(Beginning of LISTED RECORDS)

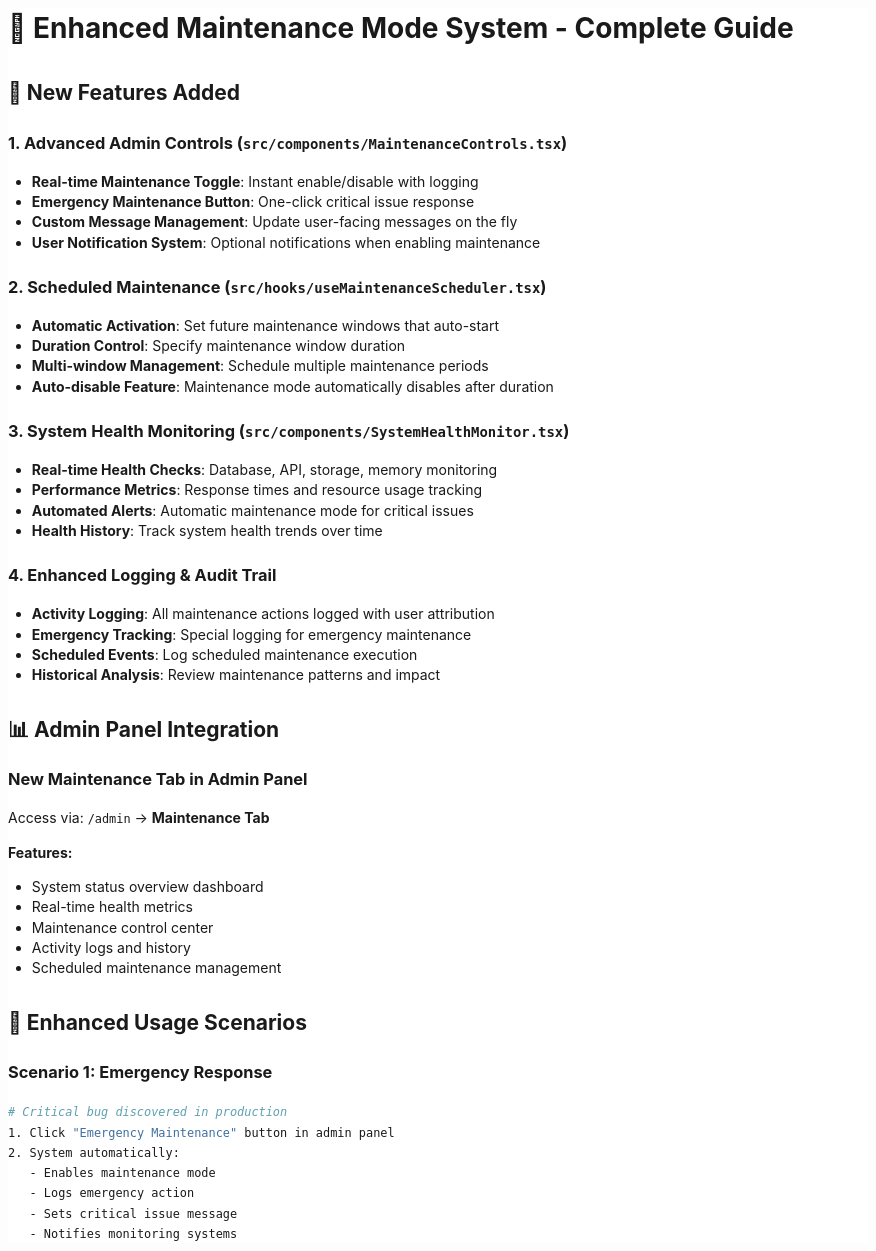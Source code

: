 # 🚀 Enhanced Maintenance Mode System - Complete Guide

## 🎯 New Features Added

### 1. **Advanced Admin Controls** (`src/components/MaintenanceControls.tsx`)
- **Real-time Maintenance Toggle**: Instant enable/disable with logging
- **Emergency Maintenance Button**: One-click critical issue response
- **Custom Message Management**: Update user-facing messages on the fly
- **User Notification System**: Optional notifications when enabling maintenance

### 2. **Scheduled Maintenance** (`src/hooks/useMaintenanceScheduler.tsx`)
- **Automatic Activation**: Set future maintenance windows that auto-start
- **Duration Control**: Specify maintenance window duration
- **Multi-window Management**: Schedule multiple maintenance periods
- **Auto-disable Feature**: Maintenance mode automatically disables after duration

### 3. **System Health Monitoring** (`src/components/SystemHealthMonitor.tsx`)
- **Real-time Health Checks**: Database, API, storage, memory monitoring
- **Performance Metrics**: Response times and resource usage tracking
- **Automated Alerts**: Automatic maintenance mode for critical issues
- **Health History**: Track system health trends over time

### 4. **Enhanced Logging & Audit Trail**
- **Activity Logging**: All maintenance actions logged with user attribution
- **Emergency Tracking**: Special logging for emergency maintenance
- **Scheduled Events**: Log scheduled maintenance execution
- **Historical Analysis**: Review maintenance patterns and impact

## 📊 Admin Panel Integration

### New Maintenance Tab in Admin Panel
Access via: `/admin` → **Maintenance Tab**

**Features:**
- System status overview dashboard
- Real-time health metrics
- Maintenance control center
- Activity logs and history
- Scheduled maintenance management

## 🔧 Enhanced Usage Scenarios

### Scenario 1: Emergency Response
```bash
# Critical bug discovered in production
1. Click "Emergency Maintenance" button in admin panel
2. System automatically:
   - Enables maintenance mode
   - Logs emergency action
   - Sets critical issue message
   - Notifies monitoring systems
```
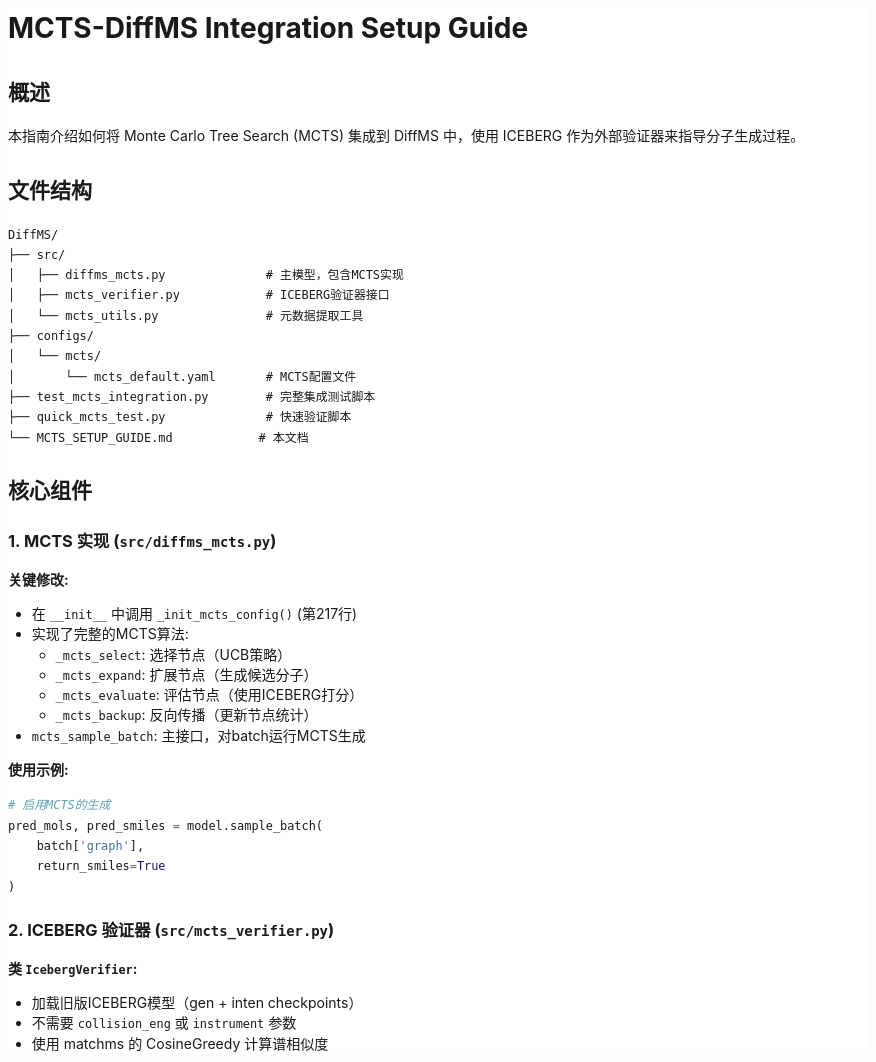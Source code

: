 # MCTS-DiffMS Integration Setup Guide

## 概述

本指南介绍如何将 Monte Carlo Tree Search (MCTS) 集成到 DiffMS 中，使用 ICEBERG 作为外部验证器来指导分子生成过程。

## 文件结构

```
DiffMS/
├── src/
│   ├── diffms_mcts.py              # 主模型，包含MCTS实现
│   ├── mcts_verifier.py            # ICEBERG验证器接口
│   └── mcts_utils.py               # 元数据提取工具
├── configs/
│   └── mcts/
│       └── mcts_default.yaml       # MCTS配置文件
├── test_mcts_integration.py        # 完整集成测试脚本
├── quick_mcts_test.py              # 快速验证脚本
└── MCTS_SETUP_GUIDE.md            # 本文档
```

## 核心组件

### 1. MCTS 实现 (`src/diffms_mcts.py`)

**关键修改:**
- 在 `__init__` 中调用 `_init_mcts_config()` (第217行)
- 实现了完整的MCTS算法:
  - `_mcts_select`: 选择节点（UCB策略）
  - `_mcts_expand`: 扩展节点（生成候选分子）
  - `_mcts_evaluate`: 评估节点（使用ICEBERG打分）
  - `_mcts_backup`: 反向传播（更新节点统计）
- `mcts_sample_batch`: 主接口，对batch运行MCTS生成

**使用示例:**
```python
# 启用MCTS的生成
pred_mols, pred_smiles = model.sample_batch(
    batch['graph'],
    return_smiles=True
)
```

### 2. ICEBERG 验证器 (`src/mcts_verifier.py`)

**类 `IcebergVerifier`:**
- 加载旧版ICEBERG模型（gen + inten checkpoints）
- 不需要 `collision_eng` 或 `instrument` 参数
- 使用 matchms 的 CosineGreedy 计算谱相似度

(End of LISTED RECORDS)

• [WORK INSTRUCTION] Set down the data exactly as it appears, without any images.

• [SOLVED EXERCISE]
Source code

: # 🚀 Enhanced Maintenance Mode System - Complete Guide

## 🎯 New Features Added

### 1. **Advanced Admin Controls** (`src/components/MaintenanceControls.tsx`)
- **Real-time Maintenance Toggle**: Instant enable/disable with logging
- **Emergency Maintenance Button**: One-click critical issue response
- **Custom Message Management**: Update user-facing messages on the fly
- **User Notification System**: Optional notifications when enabling maintenance

### 2. **Scheduled Maintenance** (`src/hooks/useMaintenanceScheduler.tsx`)
- **Automatic Activation**: Set future maintenance windows that auto-start
- **Duration Control**: Specify maintenance window duration
- **Multi-window Management**: Schedule multiple maintenance periods
- **Auto-disable Feature**: Maintenance mode automatically disables after duration

### 3. **System Health Monitoring** (`src/components/SystemHealthMonitor.tsx`)
- **Real-time Health Checks**: Database, API, storage, memory monitoring
- **Performance Metrics**: Response times and resource usage tracking
- **Automated Alerts**: Automatic maintenance mode for critical issues
- **Health History**: Track system health trends over time

### 4. **Enhanced Logging & Audit Trail**
- **Activity Logging**: All maintenance actions logged with user attribution
- **Emergency Tracking**: Special logging for emergency maintenance
- **Scheduled Events**: Log scheduled maintenance execution
- **Historical Analysis**: Review maintenance patterns and impact

## 📊 Admin Panel Integration

### New Maintenance Tab in Admin Panel
Access via: `/admin` → **Maintenance Tab**

**Features:**
- System status overview dashboard
- Real-time health metrics
- Maintenance control center
- Activity logs and history
- Scheduled maintenance management

## 🔧 Enhanced Usage Scenarios

### Scenario 1: Emergency Response
```bash
# Critical bug discovered in production
1. Click "Emergency Maintenance" button in admin panel
2. System automatically:
   - Enables maintenance mode
   - Logs emergency action
   - Sets critical issue message
   - Notifies monitoring systems
```
Source code

: # MCTS-DiffMS Integration Setup Guide

## 概述

本指南介绍如何将 Monte Carlo Tree Search (MCTS) 集成到 DiffMS 中，使用 ICEBERG 作为外部验证器来指导分子生成过程。

## 文件结构

```
DiffMS/
├── src/
│   ├── diffms_mcts.py              # 主模型，包含MCTS实现
│   ├── mcts_verifier.py            # ICEBERG验证器接口
│   └── mcts_utils.py               # 元数据提取工具
├── configs/
│   └── mcts/
│       └── mcts_default.yaml       # MCTS配置文件
├── test_mcts_integration.py        # 完整集成测试脚本
├── quick_mcts_test.py              # 快速验证脚本
└── MCTS_SETUP_GUIDE.md            # 本文档
```

## 核心组件

### 1. MCTS 实现 (`src/diffms_mcts.py`)

**关键修改:**
- 在 `__init__` 中调用 `_init_mcts_config()` (第217行)
- 实现了完整的MCTS算法:
  - `_mcts_select`: 选择节点（UCB策略）
  - `_mcts_expand`: 扩展节点（生成候选分子）
  - `_mcts_evaluate`: 评估节点（使用ICEBERG打分）
  - `_mcts_backup`: 反向传播（更新节点统计）
- `mcts_sample_batch`: 主接口，对batch运行MCTS生成

**使用示例:**
```python
# 启用MCTS的生成
pred_mols, pred_smiles = model.sample_batch(
    batch['graph'],
    return_smiles=True
)
```

### 2. ICEBERG 验证器 (`src/mcts_verifier.py`)

**类 `IcebergVerifier`:**
- 加载旧版ICEBERG模型（gen + inten checkpoints）
- 不需要 `collision_eng` 或 `instrument` 参数
- 使用 matchms 的 CosineGreedy 计算谱相似度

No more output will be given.